An international team made up of researchers from the Czech Academy of Sciences, the Mexican National Institute of Astronomy, Optics and Electronics (INOAE from its initials in Spanish) and the Instituto de Astrofísica de Canarias (IAC), has shown that supernovae can leave behind vast quantities of dust. The team propose that these supernovae are the primary sources of the dust seen in the galaxies of the early Universe.
Supernovae are dust factories expelling particles into the interstellar medium. It was thought that the vast majority of this dust was destroyed by the powerful shock waves produced in the explosion, however the new study suggests that supernovae may produce far more dust than they destroy. The study, led by Sergio Martínez González, researcher at the Czech Academy of Sciences who spent several months at the IAC as part of the ERASMUS+ Strategic Partnership, could have great implications given that dust is a key ingredient in the formation of stars and planets.

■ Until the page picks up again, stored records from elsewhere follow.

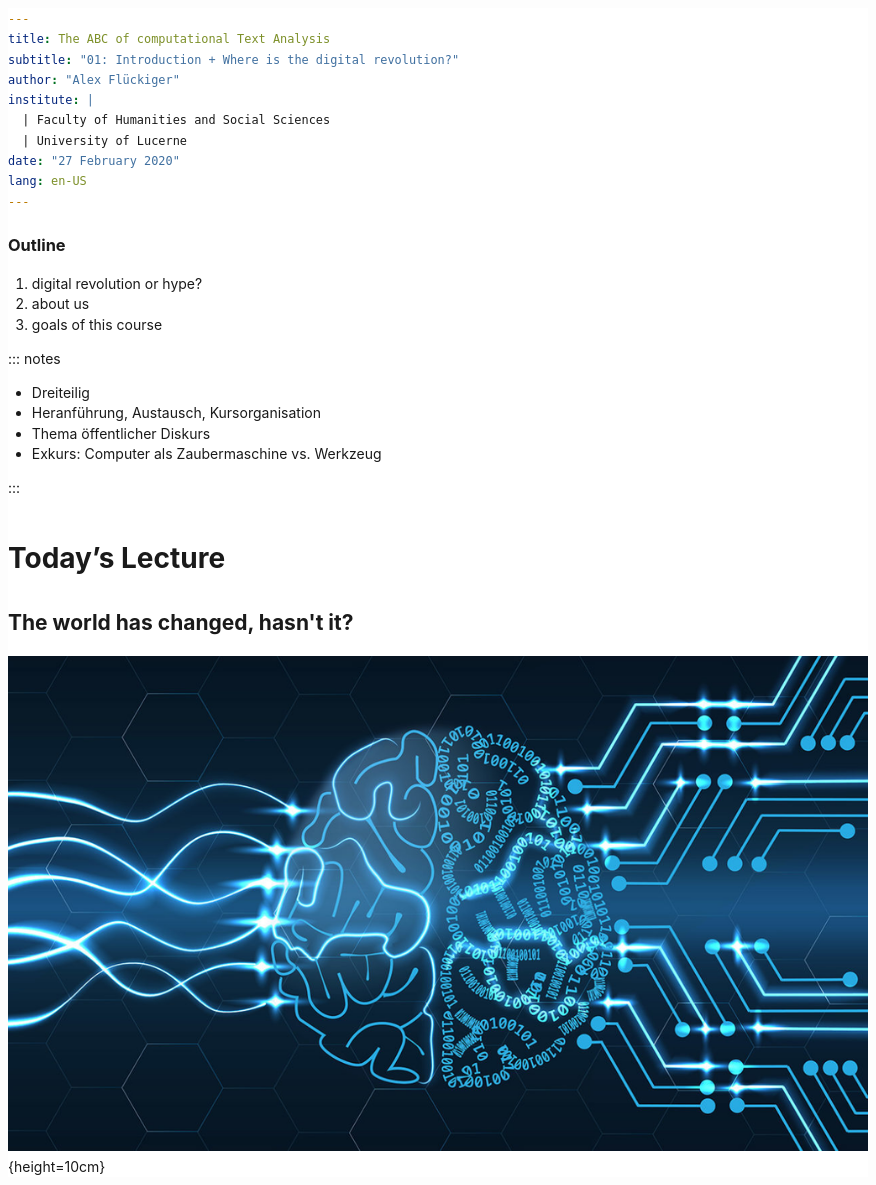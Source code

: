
 ```yaml
---
title: The ABC of computational Text Analysis
subtitle: "01: Introduction + Where is the digital revolution?"
author: "Alex Flückiger"
institute: |
  | Faculty of Humanities and Social Sciences
  | University of Lucerne
date: "27 February 2020"
lang: en-US
---
```








### Outline

1. digital revolution or hype? 
2. about us
3. goals of this course

::: notes
- Dreiteilig
- Heranführung, Austausch, Kursorganisation
- Thema öffentlicher Diskurs
- Exkurs: Computer als Zaubermaschine vs. Werkzeug


:::

# Today’s Lecture

## The world has changed, hasn't it?

![symbol of artificial intelligence ([HWZ](https://www.hwzdigital.ch/artificial-intelligence-part-1/))](../images/ai_illustration_new.jpg){height=10cm}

The results, published recently in The Astrophysical Journal, were obtained via a series of complex hydrodynamical simulations performed using the SALOMON supercomputer, one of the most powerful in the World. "The simulations included a new mechanism, which had not yet been considered, to produce part of the dust we see in galaxies and that could originate from violent episodes of star formation" explains Martínez González. "Exploring this possibility was particularly interesting as even the galaxies of the early Universe show evidence of dust enrichment, even though they are too young for other sources, like old stars, to have begun to produce the dust" add Casiana Muñoz-Tuñón, co-author of the article and researcher at the IAC and University of La Laguna.
Sergio Martínez González focussed his study on the simulation of large clusters of young stars, where hundreds or even thousands of supernova explosions can occur in a relatively small region (a few dozen light years). "Even though they occur on very different scales and are produced by different mechanisms -says Martínez González- supernova remnants in young star clusters expand and deposit dust in their surrounding in a very similar way to the mushroom clouds formed by supervolcanoes here on Earth, which are capable of covering whole continents with pyroclasts and ash".
Scientific article: Martínez-González, S. et al. Pyroclastic Blowout: Dust Survival in Isolated versus Clustered Supernovae. The Astrophysical Journal, 866(1).